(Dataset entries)
Content starts
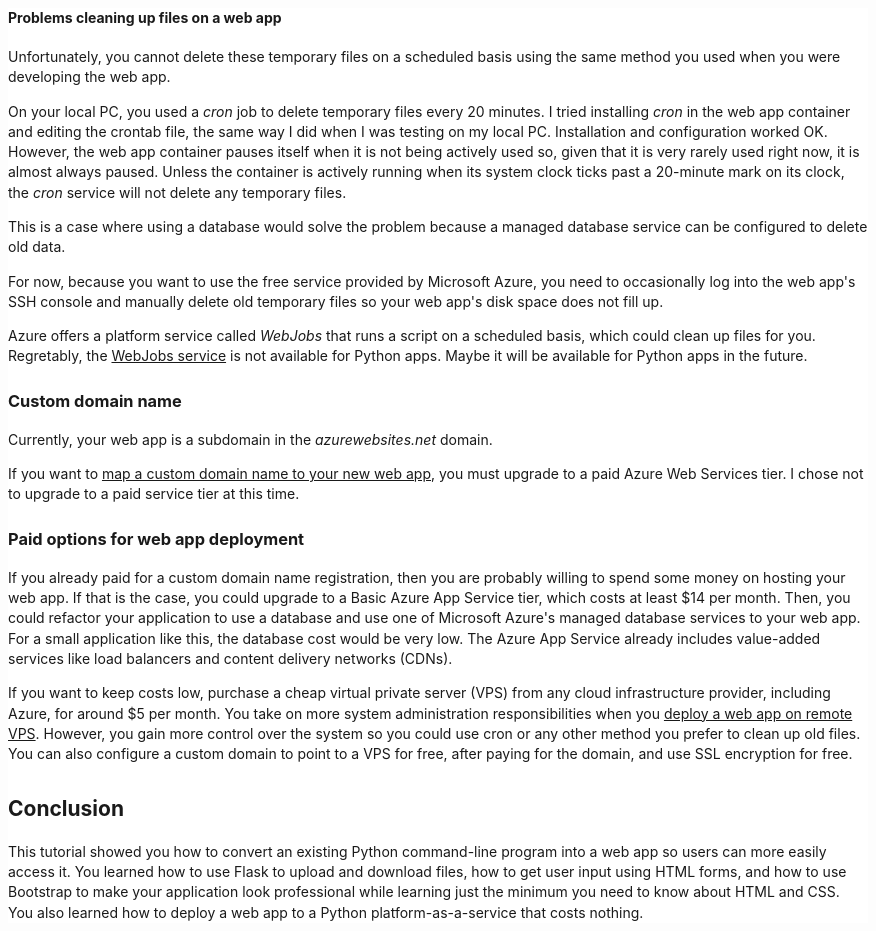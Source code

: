 #### Problems cleaning up files on a web app

Unfortunately, you cannot delete these temporary files on a scheduled basis using the same method you used when you were developing the web app.

On your local PC, you used a *cron* job to delete temporary files every 20 minutes. I tried installing *cron* in the web app container and editing the crontab file, the same way I did when I was testing on my local PC. Installation and configuration worked OK. However, the web app container pauses itself when it is not being actively used so, given that it is very rarely used right now, it is almost always paused. Unless the container is actively running when its system clock ticks past a 20-minute mark on its clock, the *cron* service will not delete any temporary files.

This is a case where using a database would solve the problem because a managed database service can be configured to delete old data. 

For now, because you want to use the free service provided by Microsoft Azure, you need to occasionally log into the web app's SSH console and manually delete old temporary files so your web app's disk space does not fill up. 

Azure offers a platform service called *WebJobs* that runs a script on a scheduled basis, which could clean up files for you. Regretably, the [WebJobs service](https://docs.microsoft.com/en-us/azure/app-service/webjobs-create#CreateScheduledCRON) is not available for Python apps. Maybe it will be available for Python apps in the future.

### Custom domain name

Currently, your web app is a subdomain in the *azurewebsites.net* domain. 

If you want to [map a custom domain name to your new web app](https://docs.microsoft.com/en-us/azure/app-service/app-service-web-tutorial-custom-domain), you must upgrade to a paid Azure Web Services tier. I chose not to upgrade to a paid service tier at this time.

### Paid options for web app deployment

If you already paid for a custom domain name registration, then you are probably willing to spend some money on hosting your web app. If that is the case, you could upgrade to a Basic Azure App Service tier, which costs at least $14 per month. Then, you could refactor your application to use a database and use one of Microsoft Azure's managed database services to your web app. For a small application like this, the database cost would be very low. The Azure App Service already includes value-added services like load balancers and content delivery networks (CDNs).

If you want to keep costs low, purchase a cheap virtual private server (VPS) from any cloud infrastructure provider, including Azure, for around $5 per month. You take on more system administration responsibilities when you [deploy a web app on remote VPS](https://www.linode.com/docs/guides/flask-and-gunicorn-on-ubuntu/). However, you gain more control over the system so you could use cron or any other method you prefer to clean up old files. You can also configure a custom domain to point to a VPS for free, after paying for the domain, and use SSL encryption for free.

## Conclusion

This tutorial showed you how to convert an existing Python command-line program into a web app so users can more easily access it. You learned how to use Flask to upload and download files, how to get user input using HTML forms, and how to use Bootstrap to make your application look professional while learning just the minimum you need to know about HTML and CSS. You also learned how to deploy a web app to a Python platform-as-a-service that costs nothing.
Content ends
What is needed: Exact repeat, pictures omitted: give every line from the top of the records down to and including the line with "Unfortunately, you cannot".

Exercise result:
Source code

: #### Problems cleaning up files on a web app

Unfortunately, you cannot delete these temporary files on a scheduled basis using the same method you used when you were developing the web app.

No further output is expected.